EXERCISE MATERIALS START
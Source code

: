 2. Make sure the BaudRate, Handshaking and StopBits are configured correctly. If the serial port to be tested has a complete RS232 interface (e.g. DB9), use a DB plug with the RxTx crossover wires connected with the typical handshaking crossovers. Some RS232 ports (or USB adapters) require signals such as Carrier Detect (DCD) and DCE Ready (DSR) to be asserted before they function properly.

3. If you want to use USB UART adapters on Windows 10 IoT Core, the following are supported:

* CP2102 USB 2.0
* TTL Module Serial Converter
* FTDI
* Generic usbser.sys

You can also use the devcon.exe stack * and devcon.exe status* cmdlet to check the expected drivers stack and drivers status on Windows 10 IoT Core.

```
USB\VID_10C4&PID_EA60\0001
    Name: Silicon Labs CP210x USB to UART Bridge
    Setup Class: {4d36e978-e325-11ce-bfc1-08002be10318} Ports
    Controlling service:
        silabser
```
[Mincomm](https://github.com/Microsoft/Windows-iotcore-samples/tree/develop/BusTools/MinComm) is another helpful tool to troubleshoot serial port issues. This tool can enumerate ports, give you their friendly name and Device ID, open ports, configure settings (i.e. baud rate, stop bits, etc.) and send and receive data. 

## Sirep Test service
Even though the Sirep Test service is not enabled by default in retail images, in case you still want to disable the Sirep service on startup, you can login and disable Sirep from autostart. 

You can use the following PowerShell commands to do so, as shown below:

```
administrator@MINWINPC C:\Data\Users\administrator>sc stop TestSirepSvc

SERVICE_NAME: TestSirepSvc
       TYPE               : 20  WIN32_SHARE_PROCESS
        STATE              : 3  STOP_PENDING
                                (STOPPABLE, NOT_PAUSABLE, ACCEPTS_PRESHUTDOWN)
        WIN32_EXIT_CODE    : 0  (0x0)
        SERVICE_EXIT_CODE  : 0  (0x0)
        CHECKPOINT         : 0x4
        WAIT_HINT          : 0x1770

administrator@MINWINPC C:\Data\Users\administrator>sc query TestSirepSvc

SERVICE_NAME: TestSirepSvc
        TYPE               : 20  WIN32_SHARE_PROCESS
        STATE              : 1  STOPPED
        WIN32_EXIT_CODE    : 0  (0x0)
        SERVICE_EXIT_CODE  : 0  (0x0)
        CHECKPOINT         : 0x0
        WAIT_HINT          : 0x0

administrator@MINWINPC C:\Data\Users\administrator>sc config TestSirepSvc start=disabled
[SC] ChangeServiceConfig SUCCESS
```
EXERCISE MATERIALS END
EXERCISE MATERIALS START
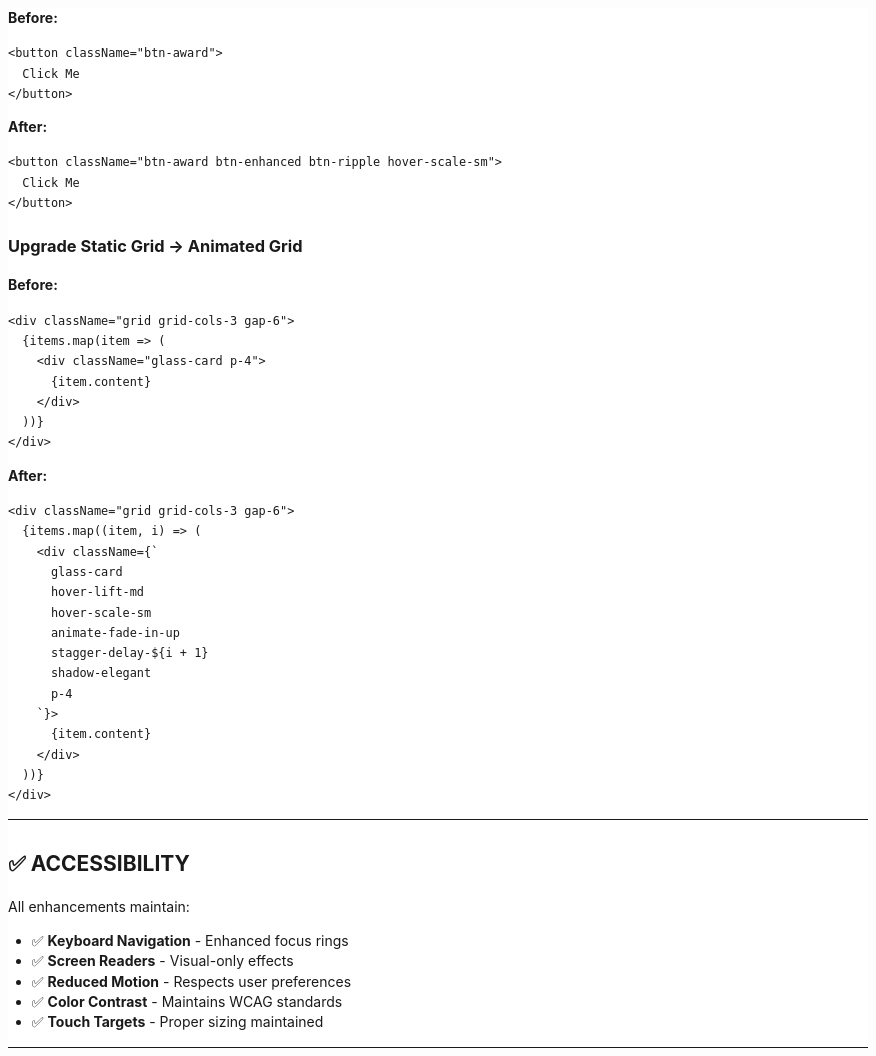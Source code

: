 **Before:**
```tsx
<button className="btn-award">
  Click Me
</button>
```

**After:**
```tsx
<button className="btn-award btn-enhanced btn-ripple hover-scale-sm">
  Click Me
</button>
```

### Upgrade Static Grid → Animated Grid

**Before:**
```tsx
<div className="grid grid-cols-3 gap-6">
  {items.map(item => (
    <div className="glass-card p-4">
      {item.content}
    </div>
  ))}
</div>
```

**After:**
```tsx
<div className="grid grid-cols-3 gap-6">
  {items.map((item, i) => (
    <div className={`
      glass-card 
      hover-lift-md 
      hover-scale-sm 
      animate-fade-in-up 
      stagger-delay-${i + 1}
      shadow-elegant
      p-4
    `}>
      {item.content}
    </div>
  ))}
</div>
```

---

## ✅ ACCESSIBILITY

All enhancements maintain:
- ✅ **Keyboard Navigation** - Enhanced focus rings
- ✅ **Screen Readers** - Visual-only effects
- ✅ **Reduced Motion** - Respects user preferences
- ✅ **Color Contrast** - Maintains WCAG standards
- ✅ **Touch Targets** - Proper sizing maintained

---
EXERCISE MATERIALS END
> [EXERCISE BRIEF]
Please copy each line of the material that contains the word "administrator".

> [RESPONSE]
administrator@MINWINPC C:\Data\Users\administrator>sc stop TestSirepSvc
administrator@MINWINPC C:\Data\Users\administrator>sc query TestSirepSvc
administrator@MINWINPC C:\Data\Users\administrator>sc config TestSirepSvc start=disabled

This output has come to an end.